Tickets on sale now for 12 days of funny, provocative, informative and uplifting features and shorts

ATLANTA, GA. (December 9, 2008) – The Atlanta Jewish Film Festival (AJFF) today announced its film selections and schedule for the ninth annual celebration of Jewish life and culture through film. The festival, running from January 14-25, 2009 features 48 visually-stunning and evocative Jewish films that would otherwise not be available on the big screen in Atlanta. The films represent 20 nations and deliver the broad human relations mission of the American Jewish Committee, presenter of the AJFF.

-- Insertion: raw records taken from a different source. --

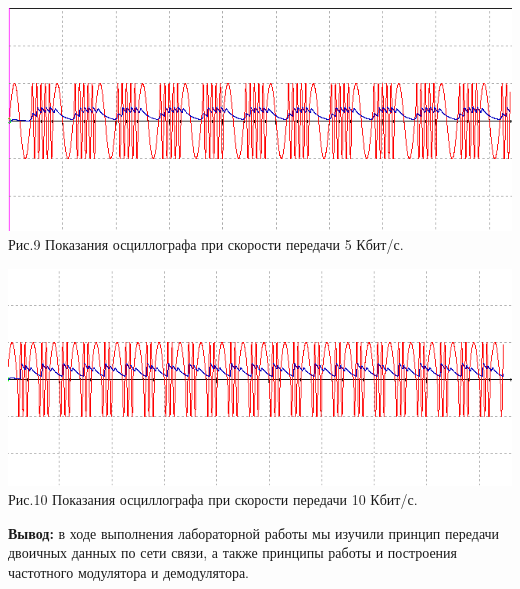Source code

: \documentclass[11pt]{article}
\begin{document}
\begin{center}
    \includegraphics[width=1\linewidth]{img/osc32.png}
        Рис.9 Показания осциллографа при скорости передачи 5 Кбит/с.
\end{center}
\begin{center}
    \includegraphics[width=1\linewidth]{img/osc33.png}
        Рис.10 Показания осциллографа при скорости передачи 10 Кбит/с.
\end{center}

\textbf{Вывод:} в ходе выполнения лабораторной работы мы изучили принцип передачи двоичных данных по сети связи, а также принципы работы и построения частотного модулятора и демодулятора.
\end{document}

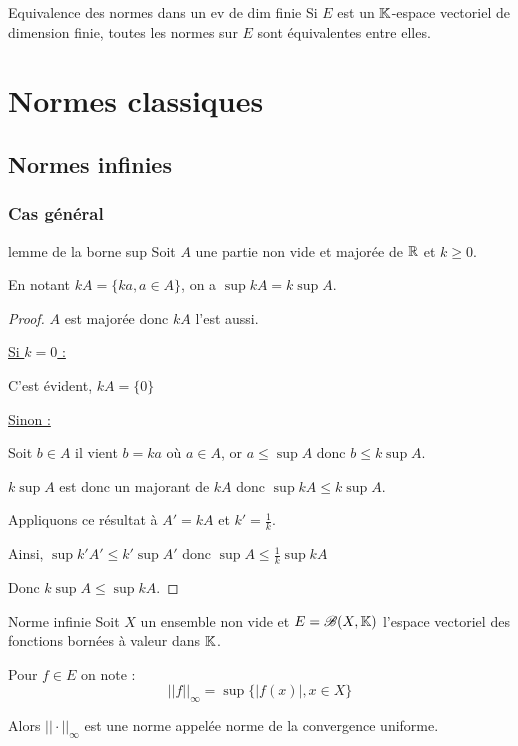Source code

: \begin{theoreme}{Equivalence des normes dans un ev de dim finie}{}
    Si $E$ est un $\K$-espace vectoriel de dimension finie, toutes les normes 
    sur $E$ sont équivalentes entre elles.
\end{theoreme}

\section{Normes classiques}

\subsection{Normes infinies}

\subsubsection{Cas général}

\begin{theoreme}{lemme de la borne sup}{}
    Soit $A$ une partie non vide et majorée de $\R$ et $k \geqslant 0$. 
    
    En notant $kA = \{ka, a \in A \}$, on a $\sup kA = k \sup A$.
\end{theoreme}

\begin{proof}
    $A$ est majorée donc $kA$ l'est aussi. 

    \quad \underline{Si $k = 0$ :}

    C'est évident, $kA = \{0\}$

    \quad \underline{Sinon : }

    Soit $b \in A$ il vient $b = ka$ où $a \in A$, or $a \leqslant \sup A$ donc 
    $b \leqslant k \sup A$. 

    $k \sup A$ est donc un majorant de $k A$ donc $\sup k A \leqslant k \sup A$. 

    Appliquons ce résultat à $A' = kA$ et $k' = \frac 1 k$. 

    Ainsi, $\sup k' A' \leqslant k' \sup A'$ donc $\sup A \leqslant \frac 1 k \sup k A$

    Donc $k \sup A \leqslant \sup k A$. 
\end{proof}

\begin{proposition}{Norme infinie}{}
    Soit $X$ un ensemble non vide et $E = \mathscr B(X, \K)$ l'espace vectoriel  des 
    fonctions bornées à valeur dans $\K$. 

    Pour $f \in E$ on note : 
    $$||f||_\infty = \sup \{\mid f(x) \mid, x \in X\}$$

    Alors $|| \cdot ||_\infty$ est une norme appelée norme de la convergence uniforme. 
\end{proposition}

From Argentina to Spain, from Israel to Switzerland, the selected films in the 2009 festival lineup represent a diverse array of cultures, yet tackle issues familiar to us all. This year’s featured films include Hello Goodbye, a French romantic comedy co-starring Fanny Ardant and GĂ©rard Depardieu about a married Jewish couple living in Paris who flee to Israel during a midlife crisis, screening on Opening Night, and Strangers, the Young Professionals Night film selection, a narrative feature that traces the unlikely romance between an Israeli kibbutznik and a Palestinian woman who meet serendipitously on their way to the World Cup finals in Berlin.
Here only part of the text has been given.